Stored records –
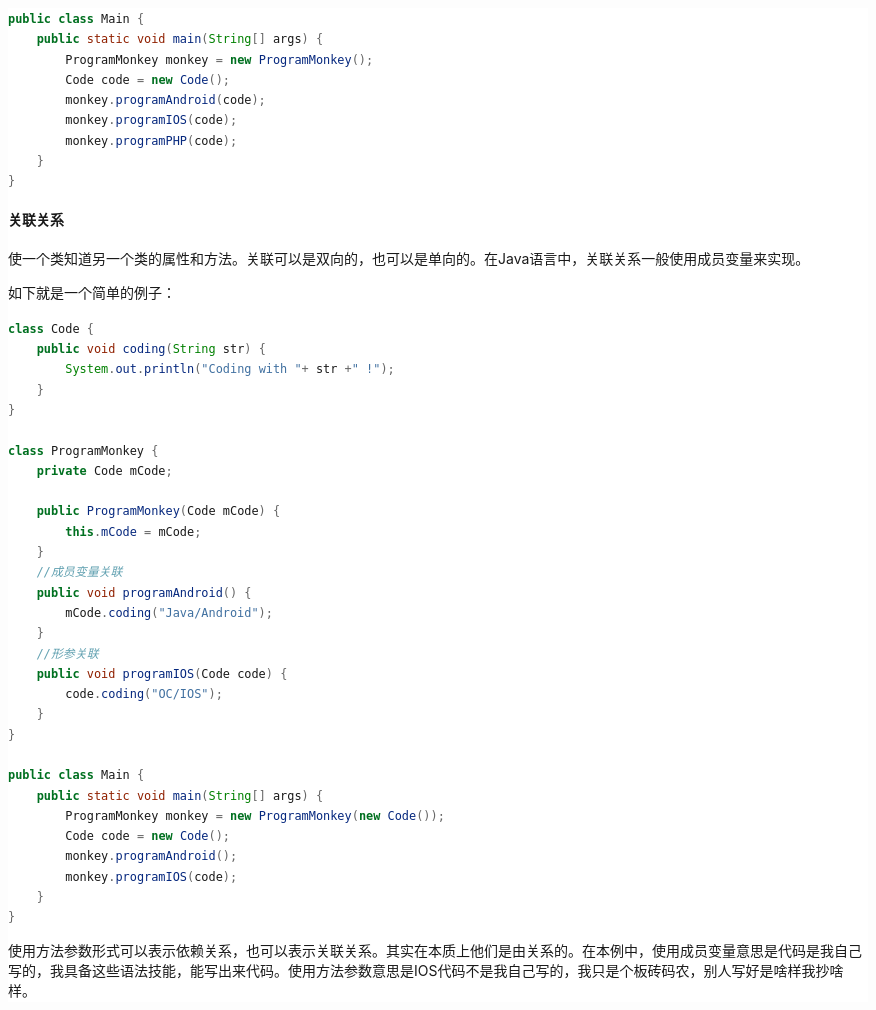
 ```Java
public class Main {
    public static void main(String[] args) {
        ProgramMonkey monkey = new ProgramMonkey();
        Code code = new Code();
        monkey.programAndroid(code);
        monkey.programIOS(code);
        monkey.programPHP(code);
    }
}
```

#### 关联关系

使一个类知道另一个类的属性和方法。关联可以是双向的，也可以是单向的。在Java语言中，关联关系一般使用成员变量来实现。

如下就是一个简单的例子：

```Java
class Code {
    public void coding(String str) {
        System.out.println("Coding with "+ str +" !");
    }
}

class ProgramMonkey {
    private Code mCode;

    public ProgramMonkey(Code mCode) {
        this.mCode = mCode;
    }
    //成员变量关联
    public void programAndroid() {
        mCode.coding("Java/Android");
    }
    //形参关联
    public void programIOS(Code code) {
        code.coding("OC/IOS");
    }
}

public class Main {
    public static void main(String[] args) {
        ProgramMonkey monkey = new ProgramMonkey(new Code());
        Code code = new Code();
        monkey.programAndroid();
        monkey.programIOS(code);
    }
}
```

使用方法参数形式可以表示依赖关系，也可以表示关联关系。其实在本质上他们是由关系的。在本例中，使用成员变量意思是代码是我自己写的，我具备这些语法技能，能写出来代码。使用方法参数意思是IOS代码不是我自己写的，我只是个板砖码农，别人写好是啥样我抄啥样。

Brief –
Pictures stay out of the copy; please restate every record above exactly.

Answer to the problem –
 ```Java
public class Main {
    public static void main(String[] args) {
        ProgramMonkey monkey = new ProgramMonkey();
        Code code = new Code();
        monkey.programAndroid(code);
        monkey.programIOS(code);
        monkey.programPHP(code);
    }
}
```

#### 关联关系

使一个类知道另一个类的属性和方法。关联可以是双向的，也可以是单向的。在Java语言中，关联关系一般使用成员变量来实现。

如下就是一个简单的例子：

```Java
class Code {
    public void coding(String str) {
        System.out.println("Coding with "+ str +" !");
    }
}

class ProgramMonkey {
    private Code mCode;

    public ProgramMonkey(Code mCode) {
        this.mCode = mCode;
    }
    //成员变量关联
    public void programAndroid() {
        mCode.coding("Java/Android");
    }
    //形参关联
    public void programIOS(Code code) {
        code.coding("OC/IOS");
    }
}

public class Main {
    public static void main(String[] args) {
        ProgramMonkey monkey = new ProgramMonkey(new Code());
        Code code = new Code();
        monkey.programAndroid();
        monkey.programIOS(code);
    }
}
```

使用方法参数形式可以表示依赖关系，也可以表示关联关系。其实在本质上他们是由关系的。在本例中，使用成员变量意思是代码是我自己写的，我具备这些语法技能，能写出来代码。使用方法参数意思是IOS代码不是我自己写的，我只是个板砖码农，别人写好是啥样我抄啥样。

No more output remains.